To an outside observer, it seemed unlikely that this poor kid from Idaho would amount to much. I was raised by a single mom who really didn’t have time or energy for her youngest son because she worked three jobs to feed us and pay the rent. But the American Dream was real to me and I grabbed opportunity at every turn.

And now I sit back and see what is happening to hundreds of thousands of others in this country with similar dreams. It pains me to see all the stories of divisiveness that are tearing us apart. As the founder and CEO of Aegis Living, a company of 2,200 employees from diverse backgrounds, I had to hold a companywide conference call in the earliest days of this new administration because our staff was fearful, distressed and anxiety ridden – thinking they or friends or relatives would be taken to the border and tossed out of this place of dreams and dreamers.

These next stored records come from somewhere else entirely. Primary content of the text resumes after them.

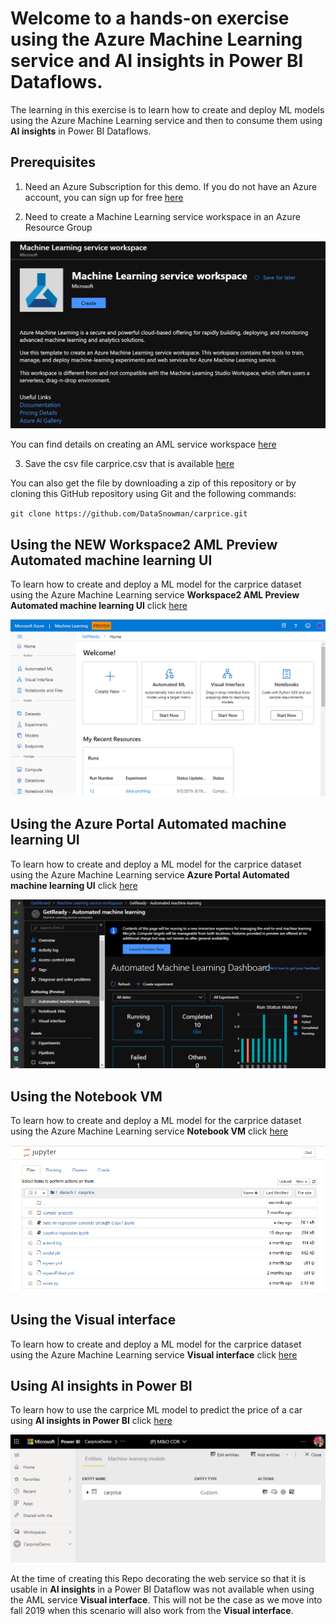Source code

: # Welcome to a hands-on exercise using the **Azure Machine Learning service** and **AI insights** in Power BI Dataflows.

The learning in this exercise is to learn how to create and deploy ML models using the Azure Machine Learning service and then to consume them using **AI insights** in Power BI Dataflows. 


## Prerequisites

1. Need an Azure Subscription for this demo. If you do not have an Azure account, you can sign up for free [here](https://azure.microsoft.com/free/)

2. Need to create a Machine Learning service workspace in an Azure Resource Group

![createworkspace](https://raw.githubusercontent.com/DataSnowman/carprice/master/images/createworkspace.png)

You can find details on creating an AML service workspace [here](https://docs.microsoft.com/en-us/azure/machine-learning/service/how-to-manage-workspace#create-a-workspace)

3. Save the csv file carprice.csv that is available [here](https://raw.githubusercontent.com/DataSnowman/carprice/master/dataset/carprice.csv)

You can also get the file by downloading a zip of this repository or by cloning this GitHub repository using Git and the following commands:

``git clone https://github.com/DataSnowman/carprice.git``

## Using the NEW **Workspace2 AML Preview Automated machine learning UI**

To learn how to create and deploy a ML model for the carprice dataset using the Azure Machine Learning service **Workspace2 AML Preview Automated machine learning UI** click [here](https://github.com/DataSnowman/carprice/tree/master/ws2preview-automl-ui)

![ws2](https://raw.githubusercontent.com/DataSnowman/carprice/master/images/ws2.png)

## Using the **Azure Portal Automated machine learning UI**

To learn how to create and deploy a ML model for the carprice dataset using the Azure Machine Learning service **Azure Portal Automated machine learning UI** click [here](https://github.com/DataSnowman/carprice/tree/master/automl-ui)

![portal](https://raw.githubusercontent.com/DataSnowman/carprice/master/images/portal.png)

## Using the **Notebook VM**

To learn how to create and deploy a ML model for the carprice dataset using the Azure Machine Learning service **Notebook VM** click [here](https://github.com/DataSnowman/carprice/tree/master/notebooks)

![notebook](https://raw.githubusercontent.com/DataSnowman/carprice/master/images/notebook.png)

## Using the **Visual interface**

To learn how to create and deploy a ML model for the carprice dataset using the Azure Machine Learning service **Visual interface** click [here](https://github.com/DataSnowman/carprice/tree/master/visual-interface)

## Using **AI insights in Power BI**

To learn how to use the carprice ML model to predict the price of a car using **AI insights in Power BI** click [here](https://github.com/DataSnowman/carprice/tree/master/powerbi)

![pbi](https://raw.githubusercontent.com/DataSnowman/carprice/master/images/pbi.png)

At the time of creating this Repo decorating the web service so that it is usable in **AI insights** in a Power BI Dataflow was not available when using the AML service **Visual interface**.  This will not be the case as we move into fall 2019 when this scenario will also work from the **Visual interface**. 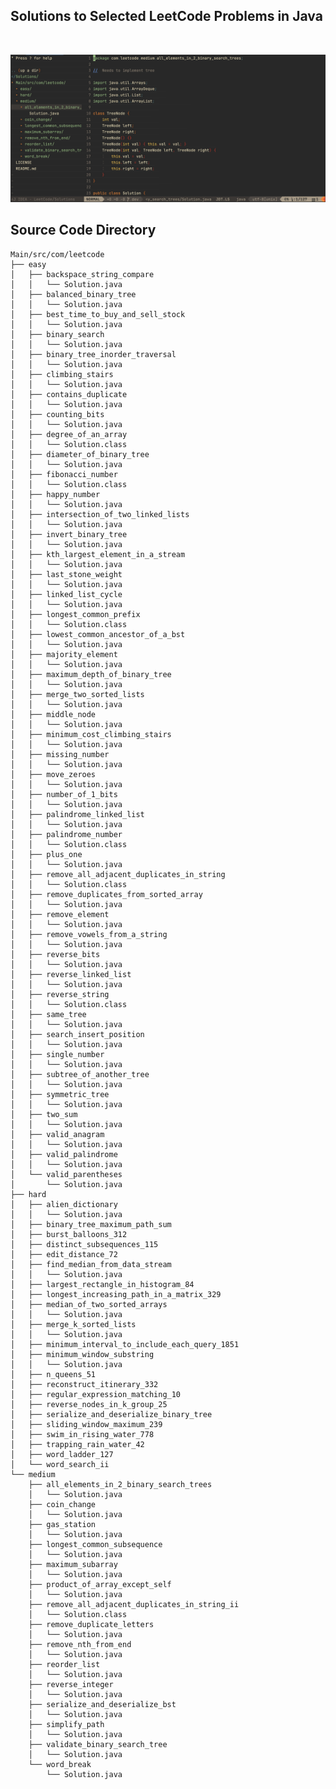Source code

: ## Solutions to Selected LeetCode Problems in Java

<br/>

![](./images/Screen_Shot.JPG)

## Source Code Directory

    Main/src/com/leetcode
    ├── easy
    │   ├── backspace_string_compare
    │   │   └── Solution.java
    │   ├── balanced_binary_tree
    │   │   └── Solution.java
    │   ├── best_time_to_buy_and_sell_stock
    │   │   └── Solution.java
    │   ├── binary_search
    │   │   └── Solution.java
    │   ├── binary_tree_inorder_traversal
    │   │   └── Solution.java
    │   ├── climbing_stairs
    │   │   └── Solution.java
    │   ├── contains_duplicate
    │   │   └── Solution.java
    │   ├── counting_bits
    │   │   └── Solution.java
    │   ├── degree_of_an_array
    │   │   └── Solution.class
    │   ├── diameter_of_binary_tree
    │   │   └── Solution.java
    │   ├── fibonacci_number
    │   │   └── Solution.class
    │   ├── happy_number
    │   │   └── Solution.java
    │   ├── intersection_of_two_linked_lists
    │   │   └── Solution.java
    │   ├── invert_binary_tree
    │   │   └── Solution.java
    │   ├── kth_largest_element_in_a_stream
    │   │   └── Solution.java
    │   ├── last_stone_weight
    │   │   └── Solution.java
    │   ├── linked_list_cycle
    │   │   └── Solution.java
    │   ├── longest_common_prefix
    │   │   └── Solution.class
    │   ├── lowest_common_ancestor_of_a_bst
    │   │   └── Solution.java
    │   ├── majority_element
    │   │   └── Solution.java
    │   ├── maximum_depth_of_binary_tree
    │   │   └── Solution.java
    │   ├── merge_two_sorted_lists
    │   │   └── Solution.java
    │   ├── middle_node
    │   │   └── Solution.java
    │   ├── minimum_cost_climbing_stairs
    │   │   └── Solution.java
    │   ├── missing_number
    │   │   └── Solution.java
    │   ├── move_zeroes
    │   │   └── Solution.java
    │   ├── number_of_1_bits
    │   │   └── Solution.java
    │   ├── palindrome_linked_list
    │   │   └── Solution.java
    │   ├── palindrome_number
    │   │   └── Solution.class
    │   ├── plus_one
    │   │   └── Solution.java
    │   ├── remove_all_adjacent_duplicates_in_string
    │   │   └── Solution.class
    │   ├── remove_duplicates_from_sorted_array
    │   │   └── Solution.java
    │   ├── remove_element
    │   │   └── Solution.java
    │   ├── remove_vowels_from_a_string
    │   │   └── Solution.java
    │   ├── reverse_bits
    │   │   └── Solution.java
    │   ├── reverse_linked_list
    │   │   └── Solution.java
    │   ├── reverse_string
    │   │   └── Solution.class
    │   ├── same_tree
    │   │   └── Solution.java
    │   ├── search_insert_position
    │   │   └── Solution.java
    │   ├── single_number
    │   │   └── Solution.java
    │   ├── subtree_of_another_tree
    │   │   └── Solution.java
    │   ├── symmetric_tree
    │   │   └── Solution.java
    │   ├── two_sum
    │   │   └── Solution.java
    │   ├── valid_anagram
    │   │   └── Solution.java
    │   ├── valid_palindrome
    │   │   └── Solution.java
    │   └── valid_parentheses
    │       └── Solution.java
    ├── hard
    │   ├── alien_dictionary
    │   │   └── Solution.java
    │   ├── binary_tree_maximum_path_sum
    │   ├── burst_balloons_312
    │   ├── distinct_subsequences_115
    │   ├── edit_distance_72
    │   ├── find_median_from_data_stream
    │   │   └── Solution.java
    │   ├── largest_rectangle_in_histogram_84
    │   ├── longest_increasing_path_in_a_matrix_329
    │   ├── median_of_two_sorted_arrays
    │   │   └── Solution.java
    │   ├── merge_k_sorted_lists
    │   │   └── Solution.java
    │   ├── minimum_interval_to_include_each_query_1851
    │   ├── minimum_window_substring
    │   │   └── Solution.java
    │   ├── n_queens_51
    │   ├── reconstruct_itinerary_332
    │   ├── regular_expression_matching_10
    │   ├── reverse_nodes_in_k_group_25
    │   ├── serialize_and_deserialize_binary_tree
    │   ├── sliding_window_maximum_239
    │   ├── swim_in_rising_water_778
    │   ├── trapping_rain_water_42
    │   ├── word_ladder_127
    │   └── word_search_ii
    └── medium
        ├── all_elements_in_2_binary_search_trees
        │   └── Solution.java
        ├── coin_change
        │   └── Solution.java
        ├── gas_station
        │   └── Solution.java
        ├── longest_common_subsequence
        │   └── Solution.java
        ├── maximum_subarray
        │   └── Solution.java
        ├── product_of_array_except_self
        │   └── Solution.java
        ├── remove_all_adjacent_duplicates_in_string_ii
        │   └── Solution.class
        ├── remove_duplicate_letters
        │   └── Solution.java
        ├── remove_nth_from_end
        │   └── Solution.java
        ├── reorder_list
        │   └── Solution.java
        ├── reverse_integer
        │   └── Solution.java
        ├── serialize_and_deserialize_bst
        │   └── Solution.java
        ├── simplify_path
        │   └── Solution.java
        ├── validate_binary_search_tree
        │   └── Solution.java
        └── word_break
            └── Solution.java

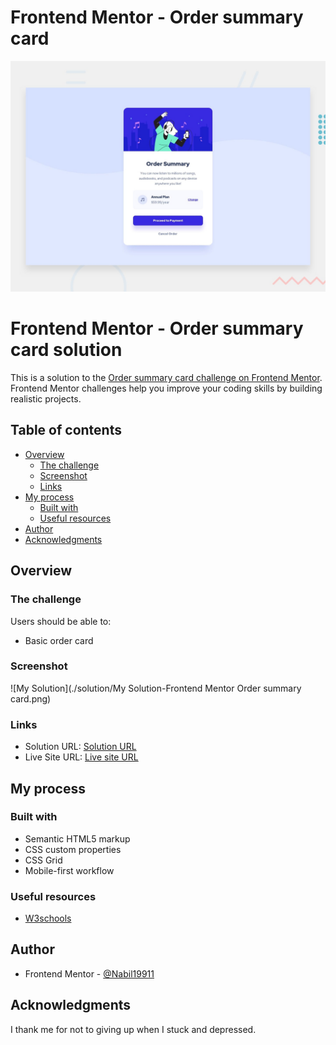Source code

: # Frontend Mentor - Order summary card

![Design preview for the Order summary card coding challenge](./design/desktop-preview.jpg)

# Frontend Mentor - Order summary card solution

This is a solution to the [Order summary card challenge on Frontend Mentor](https://www.frontendmentor.io/challenges/order-summary-component-QlPmajDUj). Frontend Mentor challenges help you improve your coding skills by building realistic projects.

## Table of contents

- [Overview](#overview)
  - [The challenge](#the-challenge)
  - [Screenshot](#screenshot)
  - [Links](#links)
- [My process](#my-process)
  - [Built with](#built-with)
  - [Useful resources](#useful-resources)
- [Author](#author)
- [Acknowledgments](#acknowledgments)

## Overview

### The challenge

Users should be able to:

- Basic order card

### Screenshot

![My Solution](./solution/My Solution-Frontend Mentor Order summary card.png)

### Links

- Solution URL: [Solution URL](https://github.com/Nabil19911/Order-Summary-FrontEnd-Mentor-)
- Live Site URL: [Live site URL](https://nabil19911.github.io/Order-Summary-FrontEnd-Mentor-/)

## My process

### Built with

- Semantic HTML5 markup
- CSS custom properties
- CSS Grid
- Mobile-first workflow

### Useful resources

- [W3schools](https://www.w3schools.com/)

## Author

- Frontend Mentor - [@Nabil19911](https://www.frontendmentor.io/profile/Nabil19911)

## Acknowledgments

I thank me for not to giving up when I stuck and depressed.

While the last months passed in a degree of relative calm, recent edicts have again roused concerns. As a symbol of solidarity with my team from every walk of life, I have joined renowned peace activist Ken Nwadike, known as the Free Hugs Guy. Ken is amazing. He walks in the middle of fiery protests around the nation promoting peace, offering free hugs. I am joining him in organizing the March for Civility in Washington DC. Nearly 100 of my employees will travel across the country to join me on September 23rd to march along with thousands of others to unite in peace and love. It’s a non-partisan and inclusive demonstration. Why is this important?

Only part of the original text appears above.